◆ **Data for review**:
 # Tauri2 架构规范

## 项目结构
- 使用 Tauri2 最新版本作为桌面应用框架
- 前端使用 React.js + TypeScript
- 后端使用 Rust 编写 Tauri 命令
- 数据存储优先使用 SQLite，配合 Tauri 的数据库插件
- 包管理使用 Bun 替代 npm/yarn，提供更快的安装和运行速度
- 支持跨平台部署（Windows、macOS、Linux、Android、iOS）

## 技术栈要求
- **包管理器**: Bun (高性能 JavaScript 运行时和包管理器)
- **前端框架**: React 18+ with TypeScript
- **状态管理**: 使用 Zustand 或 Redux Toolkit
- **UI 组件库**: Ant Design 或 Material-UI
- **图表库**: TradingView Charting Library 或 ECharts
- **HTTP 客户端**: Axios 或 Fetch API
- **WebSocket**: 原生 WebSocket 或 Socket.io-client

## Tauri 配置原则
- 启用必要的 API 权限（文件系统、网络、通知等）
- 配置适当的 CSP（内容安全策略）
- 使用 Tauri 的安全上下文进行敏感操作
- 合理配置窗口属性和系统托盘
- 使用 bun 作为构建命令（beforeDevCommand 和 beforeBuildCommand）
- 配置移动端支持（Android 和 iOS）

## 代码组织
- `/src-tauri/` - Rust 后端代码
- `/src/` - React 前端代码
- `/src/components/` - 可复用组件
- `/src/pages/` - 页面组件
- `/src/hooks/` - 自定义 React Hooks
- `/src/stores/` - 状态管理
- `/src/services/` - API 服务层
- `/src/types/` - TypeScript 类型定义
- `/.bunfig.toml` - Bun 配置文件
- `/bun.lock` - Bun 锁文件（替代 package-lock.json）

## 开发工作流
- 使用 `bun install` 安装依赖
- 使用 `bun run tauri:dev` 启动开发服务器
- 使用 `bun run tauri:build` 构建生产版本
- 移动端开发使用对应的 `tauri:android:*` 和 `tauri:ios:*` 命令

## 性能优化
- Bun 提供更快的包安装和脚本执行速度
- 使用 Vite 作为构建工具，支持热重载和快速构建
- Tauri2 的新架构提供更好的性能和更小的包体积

◆ **Task item**: Output every record verbatim.

◆ **Exercise response**:
 # Tauri2 架构规范

## 项目结构
- 使用 Tauri2 最新版本作为桌面应用框架
- 前端使用 React.js + TypeScript
- 后端使用 Rust 编写 Tauri 命令
- 数据存储优先使用 SQLite，配合 Tauri 的数据库插件
- 包管理使用 Bun 替代 npm/yarn，提供更快的安装和运行速度
- 支持跨平台部署（Windows、macOS、Linux、Android、iOS）

## 技术栈要求
- **包管理器**: Bun (高性能 JavaScript 运行时和包管理器)
- **前端框架**: React 18+ with TypeScript
- **状态管理**: 使用 Zustand 或 Redux Toolkit
- **UI 组件库**: Ant Design 或 Material-UI
- **图表库**: TradingView Charting Library 或 ECharts
- **HTTP 客户端**: Axios 或 Fetch API
- **WebSocket**: 原生 WebSocket 或 Socket.io-client

## Tauri 配置原则
- 启用必要的 API 权限（文件系统、网络、通知等）
- 配置适当的 CSP（内容安全策略）
- 使用 Tauri 的安全上下文进行敏感操作
- 合理配置窗口属性和系统托盘
- 使用 bun 作为构建命令（beforeDevCommand 和 beforeBuildCommand）
- 配置移动端支持（Android 和 iOS）

## 代码组织
- `/src-tauri/` - Rust 后端代码
- `/src/` - React 前端代码
- `/src/components/` - 可复用组件
- `/src/pages/` - 页面组件
- `/src/hooks/` - 自定义 React Hooks
- `/src/stores/` - 状态管理
- `/src/services/` - API 服务层
- `/src/types/` - TypeScript 类型定义
- `/.bunfig.toml` - Bun 配置文件
- `/bun.lock` - Bun 锁文件（替代 package-lock.json）

## 开发工作流
- 使用 `bun install` 安装依赖
- 使用 `bun run tauri:dev` 启动开发服务器
- 使用 `bun run tauri:build` 构建生产版本
- 移动端开发使用对应的 `tauri:android:*` 和 `tauri:ios:*` 命令

## 性能优化
- Bun 提供更快的包安装和脚本执行速度
- 使用 Vite 作为构建工具，支持热重载和快速构建
- Tauri2 的新架构提供更好的性能和更小的包体积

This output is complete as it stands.